New York demands freedom from lowest-bidder contracting

DDC Commissioner Thomas Foley speaking at the 8 May rally at City Hall in New York (Courtesy of NYC Department of Design and Construction)
New York City is trying to break free from state rules requiring the use of lowest-bidder contracting, rallying at City Hall last week under the slogan “Let NYC Build Better, Faster and Cheaper”.

Led by Deputy Mayor Meera Joshi, Comptroller Brad Lander, the NYC Department of Design and Construction (DDC), the campaigners want the state government in Albany to let them use alternative procurement approaches, known as “construction manager-build” (CM-Build) and “progressive design-build”.

They say these approaches save time and money by allowing designers and contractors to collaborate better on projects.

“Every time DDC has been given the chance to use common sense design and construction, we knock it out of the park, we build faster and more efficiently,” said DDC Commissioner Thomas Foley.

“We have taken a chainsaw to the bureaucracy with our growing design-build programme, completing major projects more than two years faster than we could before. We’ve proven during emergencies that we can use construction methods like CM-Build effectively. It’s past time for Albany to acknowledge these successes, hold us accountable and cut the red tape.”

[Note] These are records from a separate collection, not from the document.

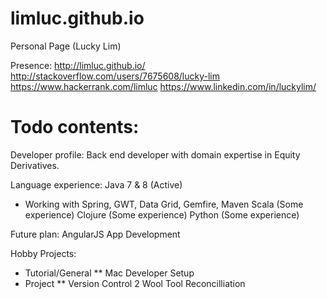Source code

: # limluc.github.io

Personal Page (Lucky Lim) 

Presence:
http://limluc.github.io/
http://stackoverflow.com/users/7675608/lucky-lim
https://www.hackerrank.com/limluc
https://www.linkedin.com/in/luckylim/

# Todo contents:

Developer profile:
Back end developer with domain expertise in Equity Derivatives.

Language experience:
Java 7 & 8 (Active)
* Working with Spring, GWT, Data Grid, Gemfire, Maven
Scala (Some experience)
Clojure (Some experience)
Python (Some experience)

Future plan:
AngularJS
App Development

Hobby Projects:
* Tutorial/General
** Mac Developer Setup
* Project 
** Version Control 2 Wool Tool Reconcilliation
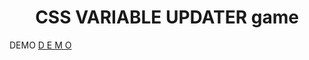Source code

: <h1 align="center">CSS VARIABLE UPDATER game</h1>
DEMO <a href="https://rogue-shark.github.io/CSS_var_updater/">D E M O</a>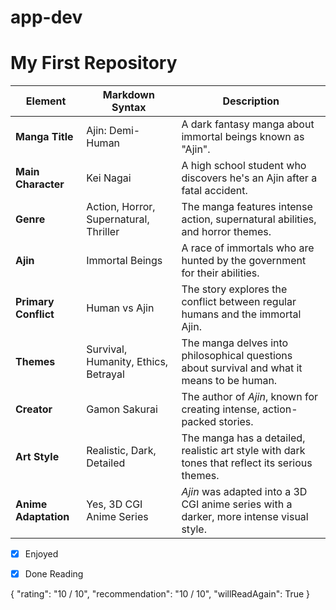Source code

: # app-dev



# My First Repository

| **Element**           | **Markdown Syntax**                          | **Description**                                  |
|-----------------------|----------------------------------------------|--------------------------------------------------|
| **Manga Title**        | Ajin: Demi-Human                            | A dark fantasy manga about immortal beings known as "Ajin". |
| **Main Character**     | Kei Nagai                                   | A high school student who discovers he's an Ajin after a fatal accident. |
| **Genre**              | Action, Horror, Supernatural, Thriller      | The manga features intense action, supernatural abilities, and horror themes. |
| **Ajin**               | Immortal Beings                             | A race of immortals who are hunted by the government for their abilities. |
| **Primary Conflict**   | Human vs Ajin                               | The story explores the conflict between regular humans and the immortal Ajin. |
| **Themes**             | Survival, Humanity, Ethics, Betrayal        | The manga delves into philosophical questions about survival and what it means to be human. |
| **Creator**            | Gamon Sakurai                                | The author of *Ajin*, known for creating intense, action-packed stories. |
| **Art Style**          | Realistic, Dark, Detailed                   | The manga has a detailed, realistic art style with dark tones that reflect its serious themes. |
| **Anime Adaptation**   | Yes, 3D CGI Anime Series                    | *Ajin* was adapted into a 3D CGI anime series with a darker, more intense visual style. |



- [x] Enjoyed
- [x] Done Reading



{
  "rating": "10 / 10",
  "recommendation": "10 / 10",
  "willReadAgain": True
}
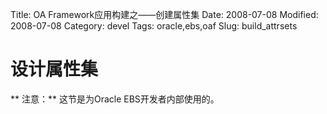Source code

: Title: OA Framework应用构建之——创建属性集
Date: 2008-07-08
Modified: 2008-07-08
Category: devel
Tags: oracle,ebs,oaf
Slug: build_attrsets

# 设计属性集
** 注意：** 这节是为Oracle EBS开发者内部使用的。

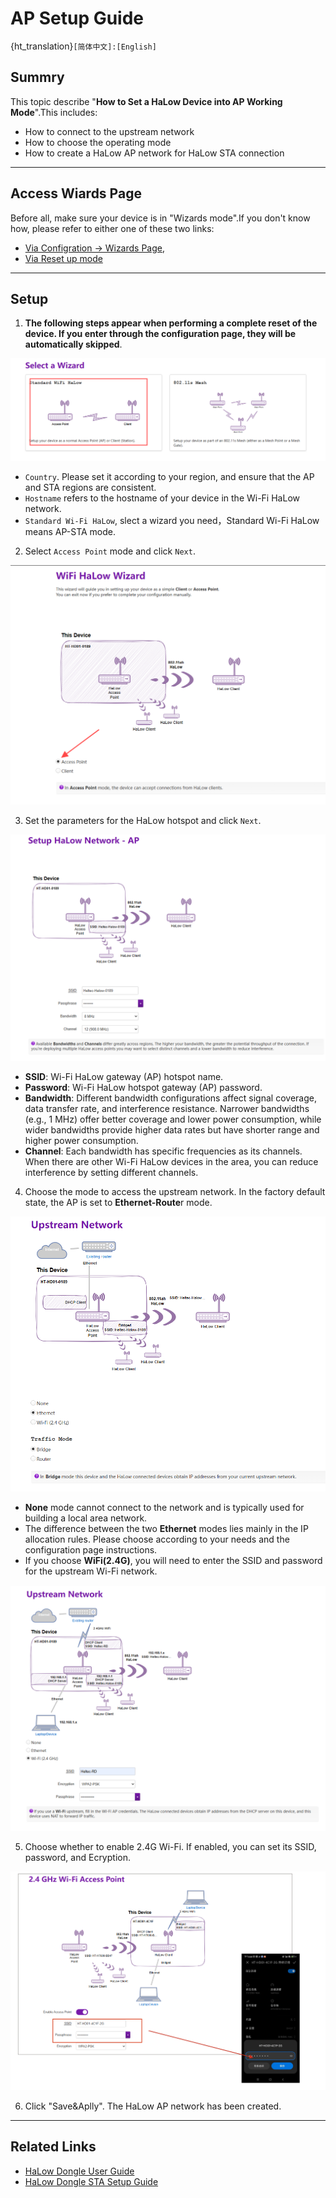 # AP Setup Guide

{ht_translation}`[简体中文]:[English]`

## Summry
This topic describe "**How to Set a HaLow Device into AP Working Mode**".This includes:
- How to connect to the upstream network
- How to choose the operating mode
- How to create a HaLow AP network for HaLow STA connection

------------------------------------------------------

## Access Wiards Page
Before all, make sure your device is in "Wizards mode".If you don't know how, please refer to either one of these two links:
- [Via Configration -> Wizards Page](https://docs.heltec.org/en/wifi_halow/ht-hd01/quick_started.html#access-configuration-page),  
- [Via Reset up mode](https://docs.heltec.org/en/wifi_halow/ht-hd01/quick_started.html#reset-up)

------------------------------------------------------

## Setup
1. **The following steps appear when performing a complete reset of the device. If you enter through the configuration page, they will be automatically skipped**.

![](img/ap/02.png)

 - `Country`. Please set it according to your region, and ensure that the AP and STA regions are consistent.
 - `Hostname` refers to the hostname of your device in the Wi-Fi HaLow network.
 - `Standard Wi-Fi HaLow`, slect a wizard you need，Standard Wi-Fi HaLow means AP-STA mode.

2. Select `Access Point` mode and click `Next`.

![](img/ap/03.png)

3. Set the parameters for the HaLow hotspot and click `Next`.

![](img/ap/04.png)

- **SSID**: Wi-Fi HaLow gateway (AP) hotspot name.
- **Password**: Wi-Fi HaLow hotspot gateway (AP) password.
- **Bandwidth**: Different bandwidth configurations affect signal coverage, data transfer rate, and interference resistance. Narrower bandwidths (e.g., 1 MHz) offer better coverage and lower power consumption, while wider bandwidths provide higher data rates but have shorter range and higher power consumption.
- **Channel**: Each bandwidth has specific frequencies as its channels. When there are other Wi-Fi HaLow devices in the area, you can reduce interference by setting different channels.

4. Choose the mode to access the upstream network. In the factory default state, the AP is set to **Ethernet-Route**r mode.

![](img/ap/07.png)

- **None** mode cannot connect to the network and is typically used for building a local area network.
- The difference between the two **Ethernet** modes lies mainly in the IP allocation rules. Please choose according to your needs and the configuration page instructions.
- If you choose **WiFi(2.4G)**, you will need to enter the SSID and password for the upstream Wi-Fi network.

![](img/ap/08.png)

5. Choose whether to enable 2.4G Wi-Fi. If enabled, you can set its SSID, password, and Ecryption.

![](img/ap/10.png)

6. Click "Save&Aplly". The HaLow AP network has been created.

------------------------------------------------------

## Related Links
- [HaLow Dongle User Guide](https://docs.heltec.org/en/wifi_halow/ht-hd01/index.html)
- [HaLow Dongle STA Setup Guide](https://docs.heltec.org/en/wifi_halow/ht-hd01/sta.html)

They also want the state to make it easier for small firms with less than $3m revenue to qualify for the insurance needed for projects, and the state to upgrade the DDC as an authority with freedom to create new procurement rules for design and construction.


Now, New York State law requires two-stage, design-build procurement, where the local authority first contracts for a complete design then puts that out to tender, with the lowest bidder winning the construction contract.

Campaigners say this artificially separates the design and build functions, leading to problems and delays when work begins.

CM-Build lets the authority engage a construction manager early on to collaborate with the designer in an integrated delivery team.

Advocacy group the Regional Plan Association, which supports the campaign, says CM-Build is used regularly by the federal government, the private sector, and nonprofits.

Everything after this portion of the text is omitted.